Título: Dirceu prevê convulsão social se houver processo contra Lula
Autor: Vera Rosa
Fonte: O Estado de São Paulo, 12/08/2005, Nacional, p. A11

Em conversas reservadas, ele diz que, se for cassado e houver impeachment, País pode viver situação semelhante à da Venezuela

BRASÍLIA - O deputado José Dirceu (PT-SP), ex-ministro-chefe da Casa Civil, acha que o País corre o risco de enfrentar uma convulsão social se for aprovado um processo de impeachment contra o presidente Luiz Inácio Lula da Silva. Em conversas reservadas com os amigos que o visitam, Dirceu tem manifestado preocupação com a possibilidade de o Brasil viver situação semelhante à da Venezuela, caso a oposição queira abreviar o mandato de Lula. "Vocês acham que não vai acontecer nada no País se fizerem isso?", pergunta o deputado ao seleto grupo com o qual se reúne diariamente, sempre que o tema impeachment presidencial vem à tona.

Vivendo num apartamento funcional da Asa Sul, Dirceu alterna momentos de confiança com desânimo total. Diz que lutará até o fim para não ser cassado e não se arrepende de não ter renunciado para evitar a degola. Prepara a sua defesa com a dedicação de um workaholic. Se for cassado, ficará inelegível até 2015, quando estará com quase 70 anos. Mas ele garante que, qualquer que seja o resultado, não abandonará a política.

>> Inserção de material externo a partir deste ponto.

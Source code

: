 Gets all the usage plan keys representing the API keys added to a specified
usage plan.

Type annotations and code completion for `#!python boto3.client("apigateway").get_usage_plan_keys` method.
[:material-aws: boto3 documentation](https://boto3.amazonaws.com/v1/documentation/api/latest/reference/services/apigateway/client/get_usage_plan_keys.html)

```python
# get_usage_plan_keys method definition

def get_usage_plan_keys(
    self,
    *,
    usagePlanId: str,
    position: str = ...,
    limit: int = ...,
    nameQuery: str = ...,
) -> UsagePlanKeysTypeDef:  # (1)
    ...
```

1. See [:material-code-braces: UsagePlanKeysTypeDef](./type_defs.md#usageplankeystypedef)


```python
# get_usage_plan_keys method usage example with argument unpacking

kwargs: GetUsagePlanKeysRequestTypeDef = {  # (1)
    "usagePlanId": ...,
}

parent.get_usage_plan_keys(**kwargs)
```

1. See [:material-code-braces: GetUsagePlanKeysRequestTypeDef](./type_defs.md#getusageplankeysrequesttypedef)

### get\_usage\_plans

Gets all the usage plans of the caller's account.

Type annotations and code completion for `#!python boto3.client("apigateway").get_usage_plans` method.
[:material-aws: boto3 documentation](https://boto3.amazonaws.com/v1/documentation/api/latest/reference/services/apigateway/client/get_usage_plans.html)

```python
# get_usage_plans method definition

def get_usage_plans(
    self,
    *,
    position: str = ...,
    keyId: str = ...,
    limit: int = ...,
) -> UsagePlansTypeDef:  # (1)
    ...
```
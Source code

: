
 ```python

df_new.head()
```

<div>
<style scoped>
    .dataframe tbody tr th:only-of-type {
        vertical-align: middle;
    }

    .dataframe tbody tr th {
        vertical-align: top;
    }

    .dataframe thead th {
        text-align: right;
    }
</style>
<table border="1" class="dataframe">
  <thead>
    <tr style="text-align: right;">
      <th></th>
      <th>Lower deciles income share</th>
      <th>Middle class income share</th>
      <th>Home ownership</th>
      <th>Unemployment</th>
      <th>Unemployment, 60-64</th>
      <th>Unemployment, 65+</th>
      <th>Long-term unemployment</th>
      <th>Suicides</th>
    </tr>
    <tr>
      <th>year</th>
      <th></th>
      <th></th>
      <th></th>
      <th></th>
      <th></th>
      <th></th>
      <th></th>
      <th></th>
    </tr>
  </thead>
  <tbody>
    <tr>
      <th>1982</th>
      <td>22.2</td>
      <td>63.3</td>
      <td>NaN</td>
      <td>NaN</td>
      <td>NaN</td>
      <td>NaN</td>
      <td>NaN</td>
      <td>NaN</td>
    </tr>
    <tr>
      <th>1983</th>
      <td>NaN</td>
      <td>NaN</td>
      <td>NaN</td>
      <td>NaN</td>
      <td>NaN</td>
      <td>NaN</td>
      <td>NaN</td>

"Eu não fiz lambança. A cassação, se vier, será política", insiste o ex-chefe da Casa Civil. "Já recomecei minha vida várias vezes e posso recomeçar de novo." Símbolo da esquerda, o homem que fez plástica em Cuba para mudar as feições e retornar clandestinamente ao Brasil, em 1975, na pele do comerciante Carlos Henrique Gouveia de Mello, disse ao Conselho de Ética e repetiu aos amigos, nesta semana, que está sendo acusado pelo que representa para a história do País, "e não por atos ilícitos".

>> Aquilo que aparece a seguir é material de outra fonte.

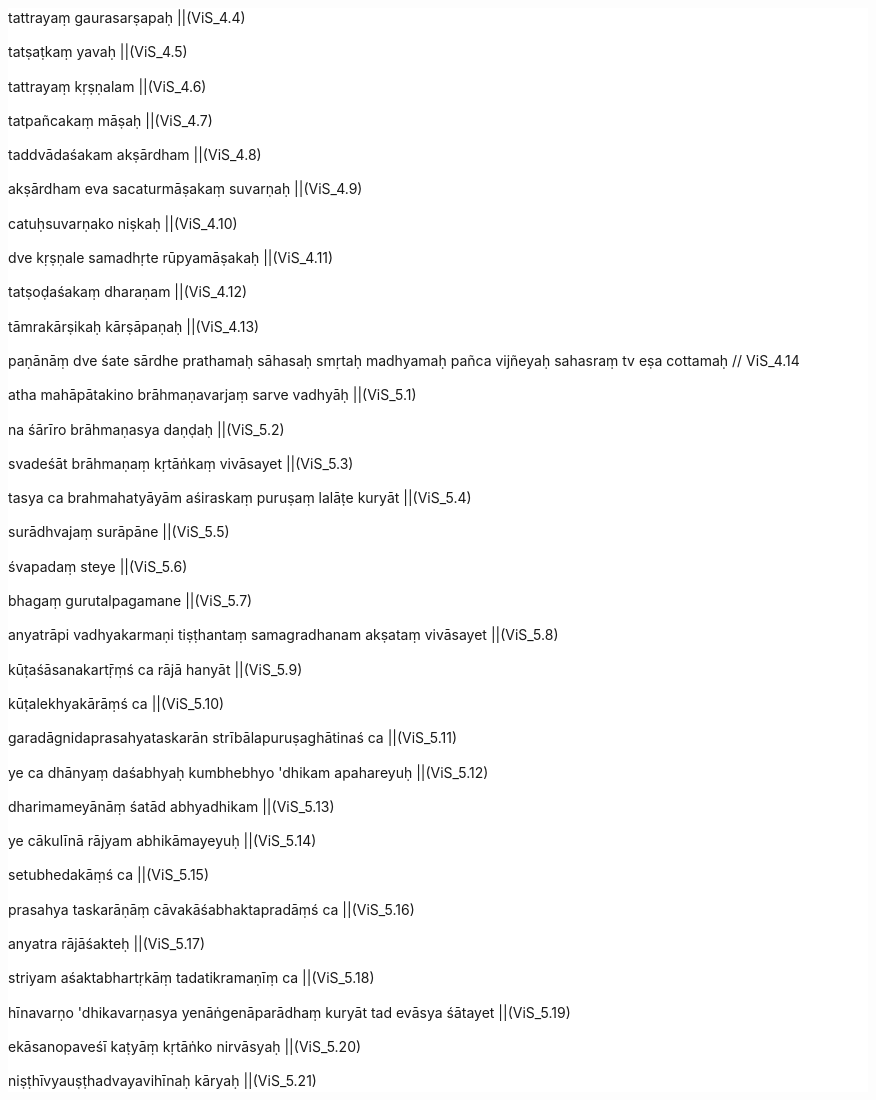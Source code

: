 tattrayaṃ gaurasarṣapaḥ ||(ViS_4.4)

tatṣaṭkaṃ yavaḥ ||(ViS_4.5)

tattrayaṃ kṛṣṇalam ||(ViS_4.6)

tatpañcakaṃ māṣaḥ ||(ViS_4.7)

taddvādaśakam akṣārdham ||(ViS_4.8)

akṣārdham eva sacaturmāṣakaṃ suvarṇaḥ ||(ViS_4.9)

catuḥsuvarṇako niṣkaḥ ||(ViS_4.10)

dve kṛṣṇale samadhṛte rūpyamāṣakaḥ ||(ViS_4.11)

tatṣoḍaśakaṃ dharaṇam ||(ViS_4.12)

tāmrakārṣikaḥ kārṣāpaṇaḥ ||(ViS_4.13)

paṇānāṃ dve śate sārdhe prathamaḥ sāhasaḥ smṛtaḥ 
madhyamaḥ pañca vijñeyaḥ sahasraṃ tv eṣa cottamaḥ // ViS_4.14

atha mahāpātakino brāhmaṇavarjaṃ sarve vadhyāḥ ||(ViS_5.1)

na śārīro brāhmaṇasya daṇḍaḥ ||(ViS_5.2)

svadeśāt brāhmaṇaṃ kṛtāṅkaṃ vivāsayet ||(ViS_5.3)

tasya ca brahmahatyāyām aśiraskaṃ puruṣaṃ lalāṭe kuryāt ||(ViS_5.4)

surādhvajaṃ surāpāne ||(ViS_5.5)

śvapadaṃ steye ||(ViS_5.6)

bhagaṃ gurutalpagamane ||(ViS_5.7)

anyatrāpi vadhyakarmaṇi tiṣṭhantaṃ samagradhanam akṣataṃ vivāsayet ||(ViS_5.8)

kūṭaśāsanakartṝṃś ca rājā hanyāt ||(ViS_5.9)

kūṭalekhyakārāṃś ca ||(ViS_5.10)

garadāgnidaprasahyataskarān strībālapuruṣaghātinaś ca ||(ViS_5.11)

ye ca dhānyaṃ daśabhyaḥ kumbhebhyo 'dhikam apahareyuḥ ||(ViS_5.12)

dharimameyānāṃ śatād abhyadhikam ||(ViS_5.13)

ye cākulīnā rājyam abhikāmayeyuḥ ||(ViS_5.14)

setubhedakāṃś ca ||(ViS_5.15)

prasahya taskarāṇāṃ cāvakāśabhaktapradāṃś ca ||(ViS_5.16)

anyatra rājāśakteḥ ||(ViS_5.17)

striyam aśaktabhartṛkāṃ tadatikramaṇīṃ ca ||(ViS_5.18)

hīnavarṇo 'dhikavarṇasya yenāṅgenāparādhaṃ kuryāt tad evāsya śātayet ||(ViS_5.19)

ekāsanopaveśī kaṭyāṃ kṛtāṅko nirvāsyaḥ ||(ViS_5.20)

niṣṭhīvyauṣṭhadvayavihīnaḥ kāryaḥ ||(ViS_5.21)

Até aos petistas mais íntimos Dirceu jura que nunca chefiou o esquema do mensalão denunciado pelo deputado Roberto Jefferson (PTB-RJ) e atribui o escândalo do caixa 2, confirmado ontem pelo publicitário Duda Mendonça, ao ex-tesoureiro do PT Delúbio Soares. Mesmo assim, continua dizendo, a portas fechadas, que Delúbio tem direito à defesa. Seu argumento: "Nem a Cruz Vermelha nega socorro ao inimigo."

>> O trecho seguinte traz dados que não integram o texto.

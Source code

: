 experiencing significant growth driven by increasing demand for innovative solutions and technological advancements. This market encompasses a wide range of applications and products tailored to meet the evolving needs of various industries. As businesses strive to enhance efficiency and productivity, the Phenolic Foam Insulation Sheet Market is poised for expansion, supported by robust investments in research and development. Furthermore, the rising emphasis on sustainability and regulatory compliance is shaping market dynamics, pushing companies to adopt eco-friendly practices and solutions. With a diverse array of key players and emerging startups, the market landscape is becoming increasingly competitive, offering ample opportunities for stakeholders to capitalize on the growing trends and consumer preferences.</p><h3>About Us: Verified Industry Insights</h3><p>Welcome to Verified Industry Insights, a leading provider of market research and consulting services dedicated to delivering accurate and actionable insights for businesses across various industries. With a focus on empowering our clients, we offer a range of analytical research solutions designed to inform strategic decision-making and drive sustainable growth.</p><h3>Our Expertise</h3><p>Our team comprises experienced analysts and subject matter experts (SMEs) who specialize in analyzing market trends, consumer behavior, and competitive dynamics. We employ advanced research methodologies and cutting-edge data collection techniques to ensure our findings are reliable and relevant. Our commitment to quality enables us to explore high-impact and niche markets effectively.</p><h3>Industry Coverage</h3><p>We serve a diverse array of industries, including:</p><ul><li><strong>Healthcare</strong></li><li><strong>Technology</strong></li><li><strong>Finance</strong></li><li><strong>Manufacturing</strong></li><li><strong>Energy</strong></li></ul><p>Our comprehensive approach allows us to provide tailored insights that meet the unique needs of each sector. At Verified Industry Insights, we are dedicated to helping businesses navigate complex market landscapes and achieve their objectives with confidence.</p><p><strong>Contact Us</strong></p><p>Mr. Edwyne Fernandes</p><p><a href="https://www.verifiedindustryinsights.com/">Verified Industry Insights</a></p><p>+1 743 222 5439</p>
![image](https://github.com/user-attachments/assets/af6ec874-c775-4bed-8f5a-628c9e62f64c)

Quando pergunta se os interlocutores acham que não acontecerá turbulência no País caso o processo de impeachment seja instalado, Dirceu também menciona a sua própria situação. Pelo visto, tem se informado com os movimentos sociais, que promoverão um ato em defesa da ética na política terça-feira, em Brasília.

SÍMBOLOS NÃO SE ENTERRAM

"Se as elites tentarem radicalizar, é bem provável que o povo não aceite e vá para as ruas defender Lula e os dirigentes da esquerda", diz João Paulo Rodrigues, um dos coordenadores do Movimento dos Sem-Terra (MST). "José Dirceu, por exemplo, é um símbolo da resistência à política neoliberal e lutou até mesmo dentro do governo. Não vamos aceitar que a direita queira incriminar os dirigentes da esquerda sem provas."

O presidente da CUT, João Antônio Felício, lembra que parte expressiva dos líderes de movimentos sociais é filiada ao PT, partido fundado por Lula e comandado com mão-de-ferro por Dirceu de 1995 a 2002. "Lula e Dirceu sempre foram símbolos para nós e símbolos não se enterram. Não vamos dormir com o demônio nem entrar no jogo dos vestais do neoliberalismo que se apresentam para moralizar a vida pública", provoca Felício, que também integra a direção nacional do PT.

É por manifestações assim que Dirceu diz não se sentir abandonado. Seus amigos mostram-se impressionados com sua "determinação" de guerrilheiro quando o mundo parece cair. Hoje, seu livro de cabeceira é As Noites das Grandes Fogueiras, do jornalista Domingos Meirelles, que narra a incrível epopéia da Coluna Prestes.